Update 8:25AM: We have confirmed that the issue is caused by a power failure. Apparently the facility at 200 Paul Avenue is currently without utility power. The vast majority of the site’s generators, ATSes, and UPS systems worked properly, but the UPSes feeding suite 502 (the location of some of our equipment at that facility) did not transfer correctly. More to follow.

Update 9:19AM: Power has been restored to our equipment, and we’re ensuring that everything returns to service cleanly.

Update 9:32AM: Service to the vast majority of our customers has been restored. There appears to be one DSL aggregation device that is still having trouble — we’re taking a look at that now.

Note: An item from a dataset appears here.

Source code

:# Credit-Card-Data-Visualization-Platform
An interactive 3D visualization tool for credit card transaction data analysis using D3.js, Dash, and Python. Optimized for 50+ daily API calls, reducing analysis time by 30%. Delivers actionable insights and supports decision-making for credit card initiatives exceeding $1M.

Update 10:22AM: All services have been restored. Please let us know if you still have any outstanding issues. We’ll be having a serious chat with our colocation provider about this event, as this outage occurred despite a massive investment in fully redundant A+B power — both of which died simultaneously.

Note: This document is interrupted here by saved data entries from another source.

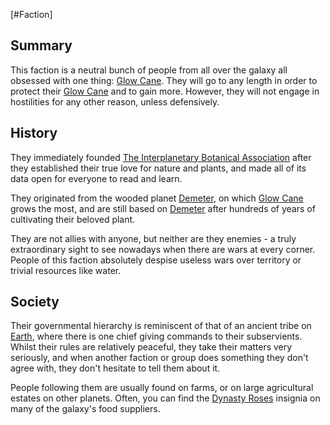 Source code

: [#Faction]

## Summary

This faction is a neutral bunch of people from all over the galaxy all obsessed with one thing: [Glow Cane](../Species/Flora/Glow%20Cane.md). They will go to any length in order to protect their [Glow Cane](../Species/Flora/Glow%20Cane.md) and to gain more. However, they will not engage in hostilities for any other reason, unless defensively.

## History

They immediately founded [The Interplanetary Botanical Association](../Locations/Interplanetary%20Botanical%20Association.md) after they established their true love for nature and plants, and made all of its data open for everyone to read and learn.

They originated from the wooded planet [Demeter](../Planets/Demeter.md), on which [Glow Cane](../Species/Flora/Glow%20Cane.md) grows the most, and are still based on [Demeter](../Planets/Demeter.md) after hundreds of years of cultivating their beloved plant.

They are not allies with anyone, but neither are they enemies - a truly extraordinary sight to see nowadays when there are wars at every corner. People of this faction absolutely despise useless wars over territory or trivial resources like water.

## Society

Their governmental hierarchy is reminiscent of that of an ancient tribe on [Earth](../Planets/Earth.md), where there is one chief giving commands to their subservients. Whilst their rules are relatively peaceful, they take their matters very seriously, and when another faction or group does something they don't agree with, they don't hesitate to tell them about it.

People following them are usually found on farms, or on large agricultural estates on other planets. Often, you can find the [Dynasty Roses](Dynasty%20Roses.md) insignia on many of the galaxy's food suppliers. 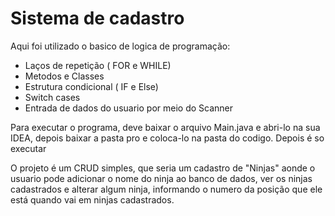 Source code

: # Sistema de cadastro

Aqui foi utilizado o basico de logica de programação:

- Laços de repetição ( FOR e WHILE)
- Metodos e Classes
- Estrutura condicional ( IF e Else)
- Switch cases
- Entrada de dados do usuario por meio do Scanner

Para executar o programa, deve baixar o arquivo Main.java e abri-lo na sua IDEA, depois baixar a pasta pro e coloca-lo na pasta 
do codigo. Depois é so executar

O projeto é um CRUD simples, que seria um cadastro de "Ninjas" aonde o usuario pode adicionar o nome do ninja ao banco de dados,
ver os ninjas cadastrados e alterar algum ninja, informando o numero da posição que ele está quando vai em ninjas cadastrados.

Unexpected DSL Aggregation Router Reboot

At approximately 3:00 AM today, one of our DSL aggregation routers serving customers in the Bay Area suffered what appears to be a software crash. This software crash kept the router out of service until 3:14 AM, at which time it was booted up and handling customer traffic normally.

The exact cause of the software crash is being investigated with the vendor at this time. We are monitoring the router, and all affected customers appear to be back online at this time.

-Jared

Update: The router has unexpectedly crashed again. We are in the process of moving all customers served by this router to a hot spare. Connectivity should be restored shortly.

Update: All affected customers have been moved to the hot spare successfully. All affected customers should be online again at this time.

ATM Customer Aggregation Router Reload

This evening, Tuesday, Dec 29 at 12:01 AM, we will be performing a maintenance reload on our ATM customer aggregation routers. This will result in 5-10 minutes of downtime for Business-T and FRATM customers.

-Jared

Update: The scheduled router reloads have been completed and all affected customers should be back online. Downtime for affected customers was < 10 minutes.

DSL Aggregation Equipment Failure

One of our DSL aggregation routers handling customers in California’s LATA 1 (largely the San Francisco area) started having problems at approximately 10:41pm tonight. Customers experienced a complete service outage until 10:47pm, at which point we were able to restore partial service. We’re presently working to move the affected customer’s service to alternate equipment, which will involve 10-15 minutes worth of additional downtime in the near future. At present, customers on this particular piece of aggregation gear are experiencing ~7% packet loss. We’ll update this entry as our work progresses.

-Nathan, Matt and Jared

Update 11:14pm:

The problem turned out to be a failing ATM port inside of our network. We’ve migrated all traffic to a hot-spare port and service has returned to normal.

Pogowave finishes network address translation migration

Today is the day that the wireless department will turn off network address translation on our last Pogowave station; The Golden Apple Ranch on Fitzpatrick Lane.

This is our largest and most diverse station, featuring three low band access points.

We think that this can be performed in less than 30 minutes of down time.  Thank you for your patience during this transition that will allow for improved customer support for all Sonic.net Pogowave customers.

DHCP Server Failure

This morning at approximately 8 AM our Support staff became aware that one of our DHCP servers was not serving DHCP leases properly, in such a way that our monitoring systems were not able to detect the problem. Our Support team escalated the problem to the Operations staff and we were able to remedy the problem by rebooting the partially-locked server. Service was restored by approximately 8:28 AM. We apologize for this outage and will be looking into ways of extending our monitoring so this unusual type of failure will not be missed again.

-Jared and the Support team

Update: The DHCP server has begun to fail again, so we have removed it from service. DHCP should be functioning normally again. If you are having problems obtaining a DHCP lease, please try rebooting your modem and any computers or routers that are having problems.